This work addresses the limited generalization of vision-language models on purely textual tasks, particularly in out-of-distribution long-context retrieval scenarios. To enhance unimodal generalization, the authors propose a post-pretraining visual training phase on image-tokenization synthesis tasks applied to text-only pretrained models. Their analysis reveals that visual training introduces spatial translation invariance, which disrupts positional shortcuts learned during text-only training and encourages the adoption of more robust symbolic binding mechanisms. Empirical results demonstrate that this approach nearly doubles retrieval accuracy on out-of-distribution textual benchmarks, with the learned mechanisms remaining effective even after reverting to purely textual tasks. Key contributions include the design of synthetic tasks, a cross-modal training strategy, comparative evaluation of visual encoders, and interpretability analyses elucidating the underlying improvements.

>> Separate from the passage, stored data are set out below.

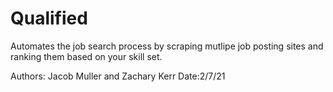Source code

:# Qualified
Automates the job search process by scraping mutlipe job posting sites and ranking them based on your skill set.

Authors: Jacob Muller and Zachary Kerr 
Date:2/7/21
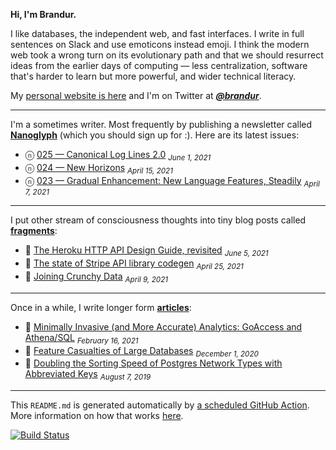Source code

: **Hi, I'm Brandur.**

I like databases, the independent web, and fast interfaces. I write in full sentences on Slack and use emoticons instead emoji. I think the modern web took a wrong turn on its evolutionary path and that we should resurrect ideas from the earlier days of computing — less centralization, software that's harder to learn but more powerful, and wider technical literacy.

My [personal website is here](https://brandur.org) and I'm on Twitter at [***@brandur***](https://twitter.com/brandur).

---

I'm a sometimes writer. Most frequently by publishing a newsletter called [**Nanoglyph**](https://brandur.org/newsletter#nanoglyph) (which you should sign up for :). Here are its latest issues:

* ⓝ [025 — Canonical Log Lines 2.0](https://brandur.org/nanoglyphs/025-logs) <sub><em>June 1, 2021</em></sub>
* ⓝ [024 — New Horizons](https://brandur.org/nanoglyphs/024-new-horizons) <sub><em>April 15, 2021</em></sub>
* ⓝ [023 — Gradual Enhancement: New Language Features, Steadily](https://brandur.org/nanoglyphs/023-enhancement) <sub><em>April 7, 2021</em></sub>

---

I put other stream of consciousness thoughts into tiny blog posts called [**fragments**](https://brandur.org/fragments):

* 🐚 [The Heroku HTTP API Design Guide, revisited](https://brandur.org/fragments/heroku-http-api-design-guide) <sub><em>June 5, 2021</em></sub>
* 🐚 [The state of Stripe API library codegen](https://brandur.org/fragments/stripe-codegen) <sub><em>April 25, 2021</em></sub>
* 🐚 [Joining Crunchy Data](https://brandur.org/fragments/crunchy) <sub><em>April 9, 2021</em></sub>

---

Once in a while, I write longer form [**articles**](https://brandur.org/articles):

* 📖 [Minimally Invasive (and More Accurate) Analytics: GoAccess and Athena/SQL](https://brandur.org/minimal-analytics) <sub><em>February 16, 2021</em></sub>
* 📖 [Feature Casualties of Large Databases](https://brandur.org/large-database-casualties) <sub><em>December 1, 2020</em></sub>
* 📖 [Doubling the Sorting Speed of Postgres Network Types with Abbreviated Keys](https://brandur.org/sortsupport-inet) <sub><em>August 7, 2019</em></sub>

---

This `README.md` is generated automatically by [a scheduled GitHub Action](https://github.com/brandur/brandur/blob/master/.github/workflows/ci.yml). More information on how that works [here](https://brandur.org/fragments/self-updating-github-readme).

[![Build Status](https://github.com/brandur/brandur/workflows/brandur%20CI/badge.svg)](https://github.com/brandur/brandur/actions)
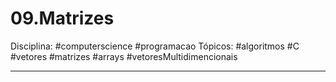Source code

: # 09.Matrizes 
Disciplina: #computerscience #programacao
Tópicos: #algoritmos #C #vetores #matrizes #arrays #vetoresMultidimencionais 

---


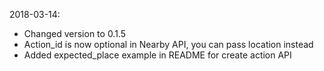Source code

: 2018-03-14:
  - Changed version to 0.1.5
  - Action_id is now optional in Nearby API, you can pass location instead
  - Added expected_place example in README for create action API
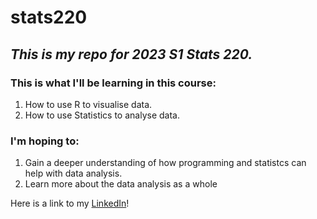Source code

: # stats220

## *This is my repo for 2023 S1 Stats 220.*

### This is what I'll be learning in this course:
1. How to use R to visualise data.
2. How to use Statistics to analyse data.

### I'm hoping to:
1. Gain a deeper understanding of how programming and statistcs can help with data analysis.
2. Learn more about the data analysis as a whole

Here is a link to my [LinkedIn](https://www.linkedin.com/in/yvonne-liew-25b6131b3/)!
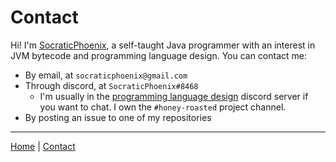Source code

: # Contact
Hi! I'm [SocraticPhoenix](https://github.com/SocraticPhoenix), a self-taught Java programmer with an interest in JVM bytecode
and programming language design. You can contact me:

- By email, at `socraticphoenix@gmail.com`
- Through discord, at `SocraticPhoenix#8468`
  - I'm usually in the [programming language design](https://proglangdesign.net/) discord server if you want to chat.
  I own the `#honey-roasted` project channel.
- By posting an issue to one of my repositories

---
[Home](index.md) | [Contact](contact.md)
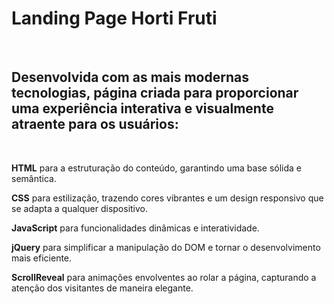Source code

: <h1><b>Landing Page Horti Fruti</b></h1>
<br>
<h2>
Desenvolvida com as mais modernas tecnologias, página criada para proporcionar uma experiência interativa e visualmente atraente para os usuários:</h2>
<br>

<b>HTML</b> para a estruturação do conteúdo, garantindo uma base sólida e semântica.
<br>

<b>CSS</b> para estilização, trazendo cores vibrantes e um design responsivo que se adapta a qualquer dispositivo.
<br>

<b>JavaScript</b> para funcionalidades dinâmicas e interatividade.
<br>

<b>jQuery</b> para simplificar a manipulação do DOM e tornar o desenvolvimento mais eficiente.
<br>

<b>ScrollReveal</b> para animações envolventes ao rolar a página, capturando a atenção dos visitantes de maneira elegante.

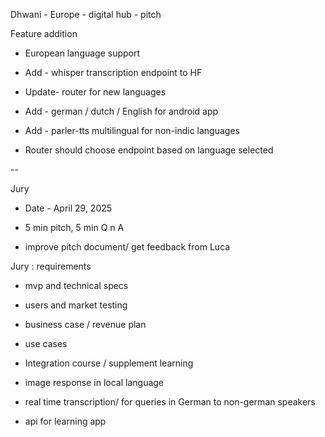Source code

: Dhwani - Europe - digital hub - pitch 


Feature addition 

- European language support 

- Add - whisper transcription endpoint to HF 

- Update- router for new languages 

- Add - german / dutch / English  for android app 

- Add - parler-tts multilingual for non-indic languages 

- Router should choose endpoint based on language selected


--

Jury 

- Date - April 29, 2025

- 5 min pitch,  5 min Q n A

- improve pitch document/ get feedback from Luca 

Jury : requirements 
- mvp and technical specs
- users and market testing 
- business case / revenue plan 


- use cases
 - Integration course / supplement learning
 - image response in local language 
- real time transcription/ for queries in German to non-german speakers 
- api for learning app 




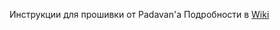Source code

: Инструкции для прошивки от Padavan'a
Подробности в [Wiki](https://github.com/blackcofee/guides/wiki) 
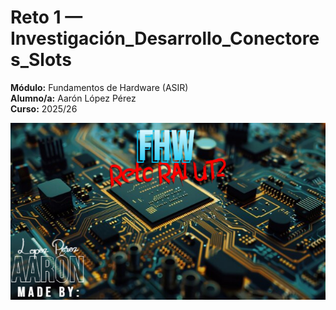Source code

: 
# Reto 1 — Investigación_Desarrollo_Conectores_Slots

**Módulo:** Fundamentos de Hardware (ASIR)  
**Alumno/a:** Aarón López Pérez  
**Curso:** 2025/26

![Portada](../assets/img/00-portada/Portada.jpg "Portada")
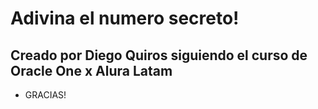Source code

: # Adivina el numero secreto!
## Creado por Diego Quiros siguiendo el curso de Oracle One x Alura Latam
- GRACIAS!
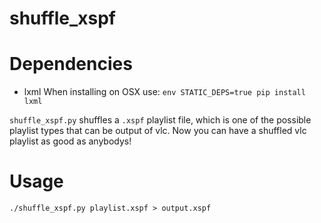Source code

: # shuffle_xspf

# Dependencies
- lxml 
When installing on OSX use: `env STATIC_DEPS=true pip install lxml`

`shuffle_xspf.py` shuffles a `.xspf` playlist file, which is one of the possible playlist types that can be output of vlc. Now you can have a shuffled vlc playlist as good as anybodys!

# Usage
`./shuffle_xspf.py playlist.xspf > output.xspf`
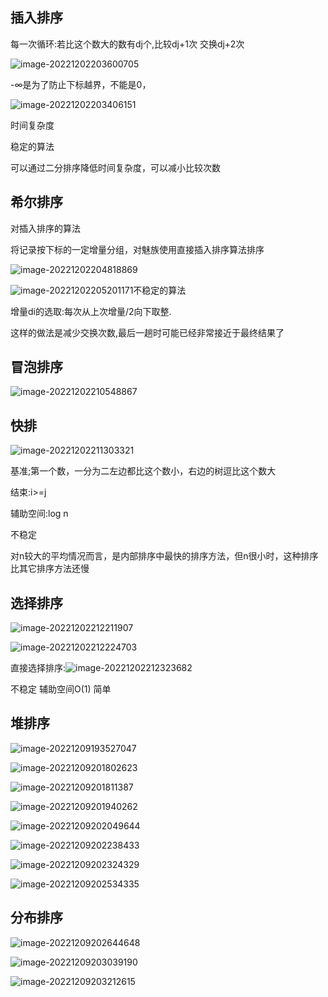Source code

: ## 插入排序

每一次循环:若比这个数大的数有dj个,比较dj+1次 交换dj+2次

![image-20221202203600705](https://raw.githubusercontent.com/lozijy/image/main/image-20221202203600705.png)

-∞是为了防止下标越界，不能是0，

![image-20221202203406151](https://raw.githubusercontent.com/lozijy/image/main/image-20221202203406151.png)

时间复杂度

稳定的算法

可以通过二分排序降低时间复杂度，可以减小比较次数

## 希尔排序

对插入排序的算法

将记录按下标的一定增量分组，对魅族使用直接插入排序算法排序

![image-20221202204818869](https://raw.githubusercontent.com/lozijy/image/main/image-20221202204818869.png)



![image-20221202205201171](https://raw.githubusercontent.com/lozijy/image/main/image-20221202205201171.png)不稳定的算法

增量di的选取:每次从上次增量/2向下取整.

这样的做法是减少交换次数,最后一趟时可能已经非常接近于最终结果了

## 冒泡排序

![image-20221202210548867](https://raw.githubusercontent.com/lozijy/image/main/image-20221202210548867.png)

## 快排



![image-20221202211303321](https://raw.githubusercontent.com/lozijy/image/main/image-20221202211303321.png)

基准;第一个数，一分为二左边都比这个数小，右边的树逗比这个数大

结束:i>=j

辅助空间:log n

不稳定

对n较大的平均情况而言，是内部排序中最快的排序方法，但n很小时，这种排序比其它排序方法还慢

## 选择排序

![image-20221202212211907](https://raw.githubusercontent.com/lozijy/image/main/image-20221202212211907.png)



![image-20221202212224703](https://raw.githubusercontent.com/lozijy/image/main/image-20221202212224703.png)

直接选择排序:![image-20221202212323682](https://raw.githubusercontent.com/lozijy/image/main/image-20221202212323682.png)

不稳定
辅助空间O(1)
简单

## 堆排序

![image-20221209193527047](https://raw.githubusercontent.com/lozijy/image/main/image-20221209193527047.png)

![image-20221209201802623](https://raw.githubusercontent.com/lozijy/image/main/image-20221209201802623.png)

![image-20221209201811387](https://raw.githubusercontent.com/lozijy/image/main/image-20221209201811387.png)

![image-20221209201940262](https://raw.githubusercontent.com/lozijy/image/main/image-20221209201940262.png)

![image-20221209202049644](https://raw.githubusercontent.com/lozijy/image/main/image-20221209202049644.png)

![image-20221209202238433](https://raw.githubusercontent.com/lozijy/image/main/image-20221209202238433.png)

![image-20221209202324329](https://raw.githubusercontent.com/lozijy/image/main/image-20221209202324329.png)

![image-20221209202534335](https://raw.githubusercontent.com/lozijy/image/main/image-20221209202534335.png)

## 分布排序

![image-20221209202644648](https://raw.githubusercontent.com/lozijy/image/main/image-20221209202644648.png)

![image-20221209203039190](https://raw.githubusercontent.com/lozijy/image/main/image-20221209203039190.png)

![image-20221209203212615](https://raw.githubusercontent.com/lozijy/image/main/image-20221209203212615.png)
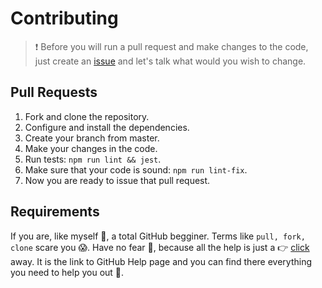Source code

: # Contributing

> :exclamation: Before you will run a pull request and make changes to the code, just create an [issue](https://github.com/m1ner79/twitterGitHubActions/issues) and let's talk what would you wish to change.

## Pull Requests

1. Fork and clone the repository.
2. Configure and install the dependencies.
3. Create your branch from master.
4. Make your changes in the code.
5. Run tests: `npm run lint && jest`.
6. Make sure that your code is sound: `npm run lint-fix`.
7. Now you are ready to issue that pull request.

## Requirements

If you are, like myself :wave:, a total GitHub begginer. Terms like `pull, fork, clone` scare you :scream:. Have no fear :muscle:, because all the help is just a :point_right: [click](https://help.github.com/en) away. It is the link to GitHub Help page and you can find there everything you need to help you out :tada:. 
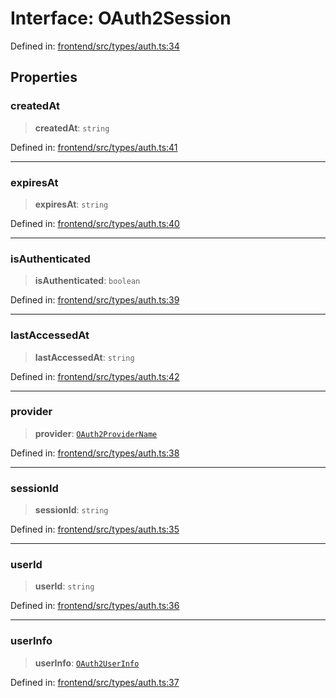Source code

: # Interface: OAuth2Session

Defined in: [frontend/src/types/auth.ts:34](https://github.com/lsendel/sass/blob/ca8b2b87627589617e0de57047e1f50d53e78078/frontend/src/types/auth.ts#L34)

## Properties

### createdAt

> **createdAt**: `string`

Defined in: [frontend/src/types/auth.ts:41](https://github.com/lsendel/sass/blob/ca8b2b87627589617e0de57047e1f50d53e78078/frontend/src/types/auth.ts#L41)

***

### expiresAt

> **expiresAt**: `string`

Defined in: [frontend/src/types/auth.ts:40](https://github.com/lsendel/sass/blob/ca8b2b87627589617e0de57047e1f50d53e78078/frontend/src/types/auth.ts#L40)

***

### isAuthenticated

> **isAuthenticated**: `boolean`

Defined in: [frontend/src/types/auth.ts:39](https://github.com/lsendel/sass/blob/ca8b2b87627589617e0de57047e1f50d53e78078/frontend/src/types/auth.ts#L39)

***

### lastAccessedAt

> **lastAccessedAt**: `string`

Defined in: [frontend/src/types/auth.ts:42](https://github.com/lsendel/sass/blob/ca8b2b87627589617e0de57047e1f50d53e78078/frontend/src/types/auth.ts#L42)

***

### provider

> **provider**: [`OAuth2ProviderName`](../type-aliases/OAuth2ProviderName.md)

Defined in: [frontend/src/types/auth.ts:38](https://github.com/lsendel/sass/blob/ca8b2b87627589617e0de57047e1f50d53e78078/frontend/src/types/auth.ts#L38)

***

### sessionId

> **sessionId**: `string`

Defined in: [frontend/src/types/auth.ts:35](https://github.com/lsendel/sass/blob/ca8b2b87627589617e0de57047e1f50d53e78078/frontend/src/types/auth.ts#L35)

***

### userId

> **userId**: `string`

Defined in: [frontend/src/types/auth.ts:36](https://github.com/lsendel/sass/blob/ca8b2b87627589617e0de57047e1f50d53e78078/frontend/src/types/auth.ts#L36)

***

### userInfo

> **userInfo**: [`OAuth2UserInfo`](OAuth2UserInfo.md)

Defined in: [frontend/src/types/auth.ts:37](https://github.com/lsendel/sass/blob/ca8b2b87627589617e0de57047e1f50d53e78078/frontend/src/types/auth.ts#L37)
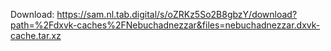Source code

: Download: https://sam.nl.tab.digital/s/oZRKz5So2B8gbzY/download?path=%2Fdxvk-caches%2FNebuchadnezzar&files=nebuchadnezzar.dxvk-cache.tar.xz
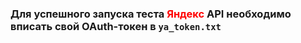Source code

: ### Для успешного запуска теста <font color="red">Яндекс</font> API необходимо вписать свой OAuth-токен в `ya_token.txt`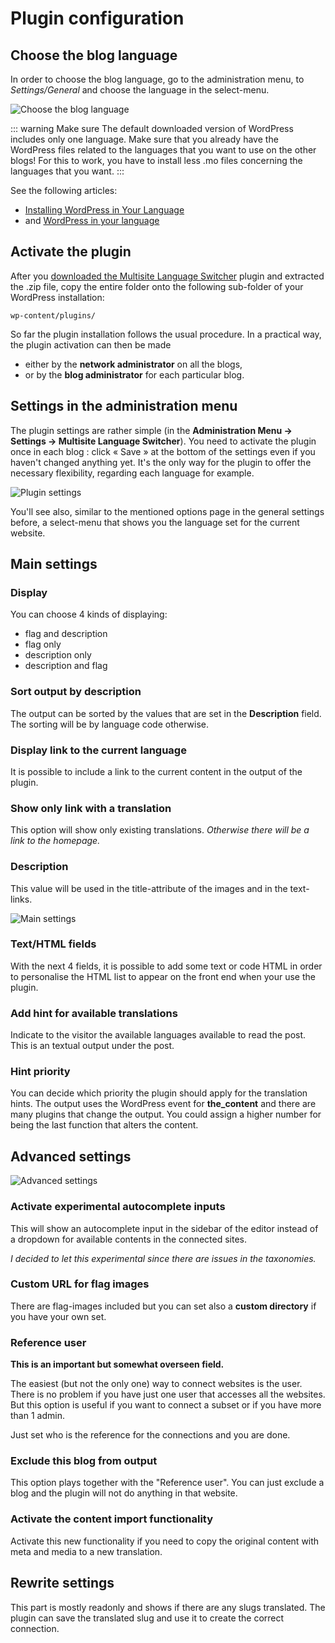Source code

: # Plugin configuration

## Choose the blog language

In order to choose the blog language, go to the administration menu, to *Settings/General* and choose the language in the select-menu.

![Choose the blog language](/images/select-language.png)

::: warning Make sure
The default downloaded version of WordPress includes only one language. Make sure that you already have the WordPress files related to the languages that you want to use on the other blogs! For this to work, you have to install less .mo files concerning the languages that you want.
:::

See the following articles:

-  [Installing WordPress in Your Language](http://codex.wordpress.org/Installing_WordPress_in_Your_Language)​
-  and [WordPress in your language](http://codex.wordpress.org/WordPress_in_Your_Language)​

## Activate the plugin

After you [downloaded the Multisite Language Switcher](https://wordpress.org/plugins/multisite-language-switcher/) plugin and extracted the .zip file, copy the entire folder onto the following sub-folder of your WordPress installation:

    wp-content/plugins/

So far the plugin installation follows the usual procedure. In a practical way, the plugin activation can then be made

-  either by the **network administrator** on all the blogs,
-  or by the **blog administrator** for each particular blog.

## Settings in the administration menu

The plugin settings are rather simple (in the **Administration Menu -> Settings -> Multisite Language Switcher**). You need to activate the plugin once in each blog : click « Save » at the bottom of the settings even if you haven't changed anything yet. It's the only way for the plugin to offer the necessary flexibility, regarding each language for example.

![Plugin settings](/images/language-settings.png)

You'll see also, similar to the mentioned options page in the general settings before, a select-menu that shows you the language set for the current website.

## Main settings

### Display

You can choose 4 kinds of displaying:

-  flag and description
-  flag only
-  description only
-  description and flag

### Sort output by description

The output can be sorted by the values that are set in the **Description** field. The sorting will be by language code otherwise.

### Display link to the current language

It is possible to include a link to the current content in the output of the plugin.

### Show only link with a translation

This option will show only existing translations. *Otherwise there will be a link to the homepage.*

### Description

This value will be used in the title-attribute of the images and in the text-links. 

![Main settings](/images/main-settings.png)

### Text/HTML fields

With the next 4 fields, it is possible to add some text or code HTML in order to personalise the HTML list to appear on the front end when your use the plugin.

### Add hint for available translations

Indicate to the visitor the available languages available to read the post. This is an textual output under the post. 

### Hint priority 

You can decide which priority the plugin should apply for the translation hints. The output uses the WordPress event for **the_content** and there are many plugins that change the output. You could assign a higher number for being the last function that alters the content.

## Advanced settings

![Advanced settings](/images/advanced-settings.png)

### Activate experimental autocomplete inputs

This will show an autocomplete input in the sidebar of the editor instead of a dropdown for available contents in the connected sites.

*I decided to let this experimental since there are issues in the taxonomies.*

### Custom URL for flag images

There are flag-images included but you can set also a **custom directory** if you have your own set.

### Reference user

**This is an important but somewhat overseen field.**

The easiest (but not the only one) way to connect websites is the user. There is no problem if you have just one user that accesses all the websites. But this option is useful if you want to connect a subset or if you have more than 1 admin.

Just set who is the reference for the connections and you are done.

### Exclude this blog from output

This option plays together with the "Reference user". You can just exclude a blog and the plugin will not do anything in that website.

### Activate the content import functionality

Activate this new functionality if you need to copy the original content with meta and media to a new translation.

## Rewrite settings

This part is mostly readonly and shows if there are any slugs translated. The plugin can save the translated slug and use it to create the correct connection.  
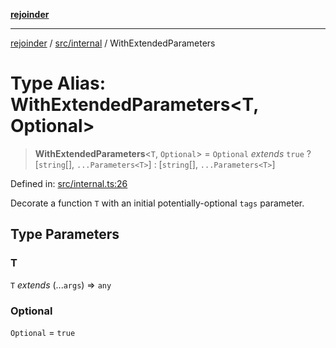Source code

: [**rejoinder**](../../../README.md)

***

[rejoinder](../../../README.md) / [src/internal](../README.md) / WithExtendedParameters

# Type Alias: WithExtendedParameters\<T, Optional\>

> **WithExtendedParameters**\<`T`, `Optional`\> = `Optional` *extends* `true` ? \[`string`[], `...Parameters<T>`\] : \[`string`[], `...Parameters<T>`\]

Defined in: [src/internal.ts:26](https://github.com/Xunnamius/rejoinder/blob/2e193401f811190578a6daed325a2ddce540538d/src/internal.ts#L26)

Decorate a function `T` with an initial potentially-optional `tags`
parameter.

## Type Parameters

### T

`T` *extends* (...`args`) => `any`

### Optional

`Optional` = `true`
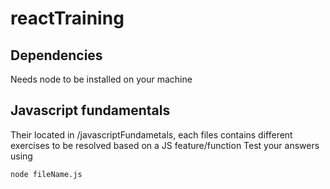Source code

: # reactTraining

## Dependencies

Needs node to be installed on your machine

## Javascript fundamentals

Their located in /javascriptFundametals, each files contains different exercises to be resolved based on a JS feature/function
Test your answers using

    node fileName.js

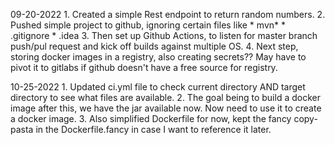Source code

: 09-20-2022
    1. Created a simple Rest endpoint to return random numbers.
    2. Pushed simple project to github, ignoring certain files like
       * mvn*
       * .gitignore
       * .idea
    3. Then set up Github Actions, to listen for master branch push/pul request 
       and kick off builds against multiple OS.
    4. Next step, storing docker images in a registry, also creating secrets??
       May have to pivot it to gitlabs if github doesn't have a free source for registry.

10-25-2022
    1. Updated ci.yml file to check current directory AND target directory to see what files are available.
    2. The goal being to build a docker image after this, we have the jar available now. Now need to use it to
    create a docker image.
    3. Also simplified Dockerfile for now, kept the fancy copy-pasta in the Dockerfile.fancy in case I want to reference
    it later.
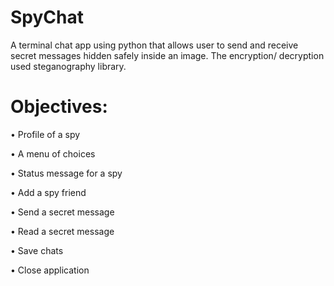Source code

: # SpyChat
A terminal chat app using python that allows user to send and receive secret messages hidden safely inside an image. The encryption/ decryption used steganography library.

# Objectives:
• Profile of a spy

• A menu of choices

• Status message for a spy

• Add a spy friend

• Send a secret message

• Read a secret message

• Save chats

• Close application







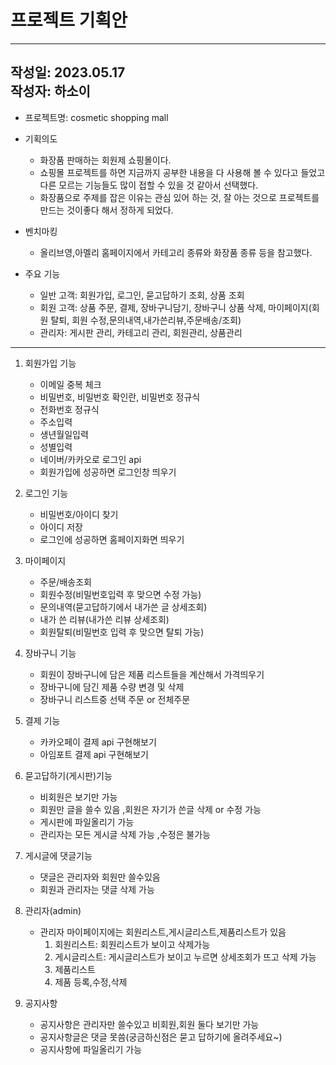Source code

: # 프로젝트 기획안

--------
작성일: 2023.05.17<br>
작성자: 하소이
------


+ 프로젝트명: cosmetic shopping mall 


+ 기획의도
  + 화장품 판매하는 회원제 쇼핑몰이다.
  + 쇼핑몰 프로젝트를 하면 지금까지 공부한 내용을 다 사용해 볼 수 있다고 들었고 다른 모르는 기능들도 많이 접할 수 있을 것 같아서 선택했다.
  + 화장품으로 주제를 잡은 이유는 관심 있어 하는 것, 잘 아는 것으로 프로젝트를 만드는 것이좋다 해서 정하게 되었다.
  

+ 벤치마킹
  + 올리브영,아멜리 홈페이지에서 카테고리 종류와 화장품 종류 등을 참고했다.


+ 주요 기능
  + 일반 고객: 회원가입, 로그인, 묻고답하기 조회, 상품 조회
  + 회원 고객: 상품 주문, 결제, 장바구니담기, 장바구니 상품 삭제, 마이페이지(회원 탈퇴, 회원 수정,문의내역,내가쓴리뷰,주문배송/조회)
  + 관리자: 게시판 관리, 카테고리 관리, 회원관리, 상품관리
  
***********

1. 회원가입 기능 
   + 이메일 중복 체크
   + 비밀번호, 비밀번호 확인란, 비밀번호 정규식
   + 전화번호 정규식
   + 주소입력
   + 생년월일입력
   + 성별입력
   + 네이버/카카오로 로그인 api
   + 회원가입에 성공하면 로그인창 띄우기


2. 로그인 기능
   + 비밀번호/아이디 찾기
   + 아이디 저장
   + 로그인에 성공하면 홈페이지화면 띄우기


3. 마이페이지 
   + 주문/배송조회
   + 회원수정(비밀번호입력 후 맞으면 수정 가능)
   + 문의내역(묻고답하기에서 내가쓴 글 상세조회)
   + 내가 쓴 리뷰(내가쓴 리뷰 상세조회)
   + 회원탈퇴(비밀번호 입력 후 맞으면 탈퇴 가능)


4. 장바구니 기능
   + 회원이 장바구니에 담은 제품 리스트들을 계산해서 가격띄우기
   + 장바구니에 담긴 제품 수량 변경 및 삭제
   + 장바구니 리스트중 선택 주문 or 전체주문


5. 결제 기능
   + 카카오페이 결제 api 구현해보기
   + 아임포트 결제 api 구현해보기
6. 묻고답하기(게시판)기능
   + 비회원은 보기만 가능
   + 회원만 글을 쓸수 있음 ,회원은 자기가 쓴글 삭제 or 수정 가능 
   + 게시판에 파일올리기 가능 
   + 관리자는 모든 게시글 삭제 가능 ,수정은 불가능


7. 게시글에 댓글기능
    + 댓글은 관리자와 회원만 쓸수있음
    + 회원과 관리자는 댓글 삭제 가능


7. 관리자(admin)
   + 관리자 마이페이지에는 회원리스트,게시글리스트,제품리스트가 있음
       1. 회원리스트: 회원리스트가 보이고 삭제가능
       2. 게시글리스트: 게시글리스트가 보이고 누르면 상세조회가 뜨고 삭제 가능
       3. 제품리스트
       4. 제품 등록,수정,삭제
8. 공지사항
   + 공지사항은 관리자만 쓸수있고 비회원,회원 둘다 보기만 가능
   + 공지사항글은 댓글 못씀(궁금하신점은 묻고 답하기에 올려주세요~)
   + 공지사항에 파일올리기 가능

Vision Language Models (VLMs) are designed to extend Large Language Models (LLMs) with visual capabilities, yet in this work we observe a surprising phenomenon: VLMs can outperform their underlying LLMs on purely text-only tasks, particularly in long-context information retrieval. To investigate this effect, we build a controlled synthetic retrieval task and find that a transformer trained only on text achieves perfect in-distribution accuracy but fails to generalize out of distribution, while subsequent training on an image-tokenized version of the same task nearly doubles text-only OOD performance. Mechanistic interpretability reveals that visual training changes the model's internal binding strategy: text-only training encourages positional shortcuts, whereas image-based training disrupts them through spatial translation invariance, forcing the model to adopt a more robust symbolic binding mechanism that persists even after text-only examples are reintroduced. We further characterize how binding strategies vary across training regimes, visual encoders, and initializations, and show that analogous shifts occur during pretrained LLM-to-VLM transitions. Our findings suggest that cross-modal training can enhance reasoning and generalization even for tasks grounded in a single modality.